Saved entries:
────────

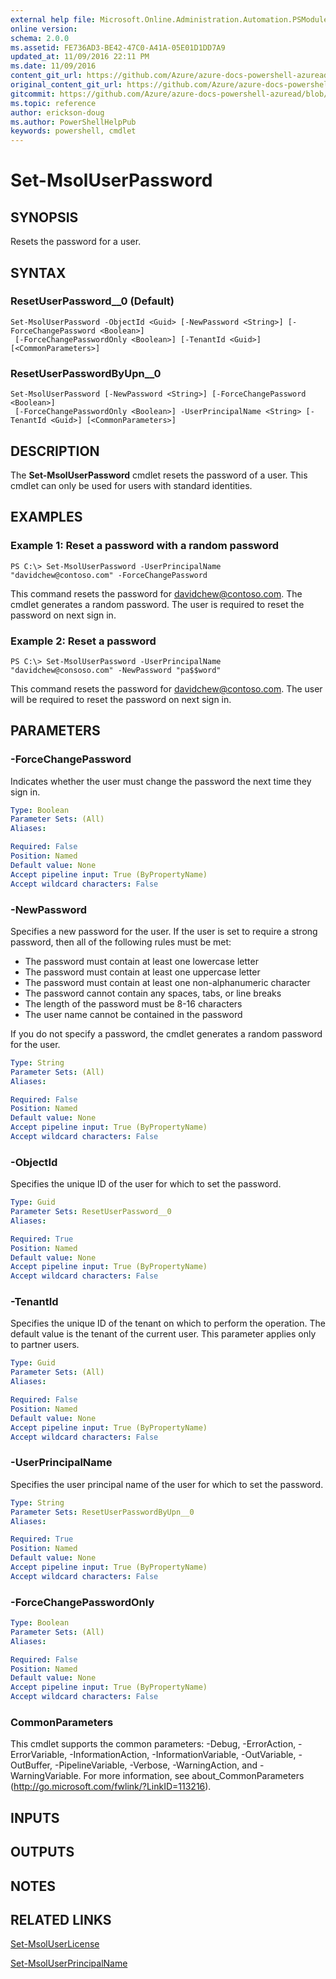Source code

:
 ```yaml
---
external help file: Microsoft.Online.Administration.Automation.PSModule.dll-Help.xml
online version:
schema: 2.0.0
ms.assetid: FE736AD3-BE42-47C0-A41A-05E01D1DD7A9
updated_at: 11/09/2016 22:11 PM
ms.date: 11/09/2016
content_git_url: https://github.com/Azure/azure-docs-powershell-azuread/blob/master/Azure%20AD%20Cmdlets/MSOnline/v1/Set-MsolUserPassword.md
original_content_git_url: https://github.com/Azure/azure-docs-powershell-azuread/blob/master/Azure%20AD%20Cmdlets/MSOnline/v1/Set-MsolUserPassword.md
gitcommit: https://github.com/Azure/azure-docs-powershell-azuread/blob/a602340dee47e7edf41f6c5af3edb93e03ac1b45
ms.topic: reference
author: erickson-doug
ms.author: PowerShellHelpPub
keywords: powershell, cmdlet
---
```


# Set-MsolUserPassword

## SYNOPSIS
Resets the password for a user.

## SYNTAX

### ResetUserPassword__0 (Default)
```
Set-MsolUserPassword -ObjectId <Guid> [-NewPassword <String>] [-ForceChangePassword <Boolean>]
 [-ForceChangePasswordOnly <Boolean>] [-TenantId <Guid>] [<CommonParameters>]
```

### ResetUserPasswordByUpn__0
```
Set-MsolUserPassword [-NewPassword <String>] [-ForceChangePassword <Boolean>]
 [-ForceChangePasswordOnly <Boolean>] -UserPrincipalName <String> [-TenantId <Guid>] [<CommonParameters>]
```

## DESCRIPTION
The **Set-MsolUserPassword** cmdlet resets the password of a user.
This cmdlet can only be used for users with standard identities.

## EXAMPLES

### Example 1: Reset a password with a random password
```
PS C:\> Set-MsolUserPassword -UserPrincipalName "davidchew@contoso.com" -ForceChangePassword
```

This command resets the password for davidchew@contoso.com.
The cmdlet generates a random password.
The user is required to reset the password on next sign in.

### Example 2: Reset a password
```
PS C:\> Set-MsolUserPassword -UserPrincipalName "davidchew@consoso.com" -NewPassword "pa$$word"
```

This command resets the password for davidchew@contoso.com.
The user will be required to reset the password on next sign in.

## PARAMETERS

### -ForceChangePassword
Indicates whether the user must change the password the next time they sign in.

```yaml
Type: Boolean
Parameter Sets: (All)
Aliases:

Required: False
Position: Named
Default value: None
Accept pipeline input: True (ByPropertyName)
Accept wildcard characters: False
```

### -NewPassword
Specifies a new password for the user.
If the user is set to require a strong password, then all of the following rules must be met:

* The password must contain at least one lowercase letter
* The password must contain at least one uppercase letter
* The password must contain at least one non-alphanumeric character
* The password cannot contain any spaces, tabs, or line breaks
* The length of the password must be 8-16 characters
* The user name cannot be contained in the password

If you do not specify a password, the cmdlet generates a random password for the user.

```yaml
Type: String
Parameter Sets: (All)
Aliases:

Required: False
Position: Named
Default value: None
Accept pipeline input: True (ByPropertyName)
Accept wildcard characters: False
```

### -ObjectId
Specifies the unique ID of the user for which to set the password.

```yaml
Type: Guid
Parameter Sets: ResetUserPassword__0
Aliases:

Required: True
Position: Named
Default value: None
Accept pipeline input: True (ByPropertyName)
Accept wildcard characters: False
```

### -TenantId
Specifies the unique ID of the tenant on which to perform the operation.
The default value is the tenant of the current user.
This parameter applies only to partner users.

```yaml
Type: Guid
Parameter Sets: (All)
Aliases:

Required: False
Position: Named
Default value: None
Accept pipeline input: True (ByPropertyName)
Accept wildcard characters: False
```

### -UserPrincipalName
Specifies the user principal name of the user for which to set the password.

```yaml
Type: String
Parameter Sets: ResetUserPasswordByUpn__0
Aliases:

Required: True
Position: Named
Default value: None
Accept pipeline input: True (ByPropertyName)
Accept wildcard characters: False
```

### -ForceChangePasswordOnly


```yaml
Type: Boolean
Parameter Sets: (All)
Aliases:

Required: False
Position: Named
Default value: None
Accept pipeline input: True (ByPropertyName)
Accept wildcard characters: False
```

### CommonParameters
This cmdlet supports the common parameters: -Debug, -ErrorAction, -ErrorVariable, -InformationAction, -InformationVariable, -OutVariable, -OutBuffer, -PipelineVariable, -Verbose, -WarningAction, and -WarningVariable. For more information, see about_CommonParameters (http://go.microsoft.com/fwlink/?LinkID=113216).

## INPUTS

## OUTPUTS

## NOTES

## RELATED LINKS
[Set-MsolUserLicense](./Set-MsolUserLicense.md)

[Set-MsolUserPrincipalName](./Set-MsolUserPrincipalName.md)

────────

**PROBLEM REQUIREMENTS:** Going through the records, work out how many lines contain the word "ObjectId". Please answer with the number only.

**ANSWER FOR THE TASK:** 2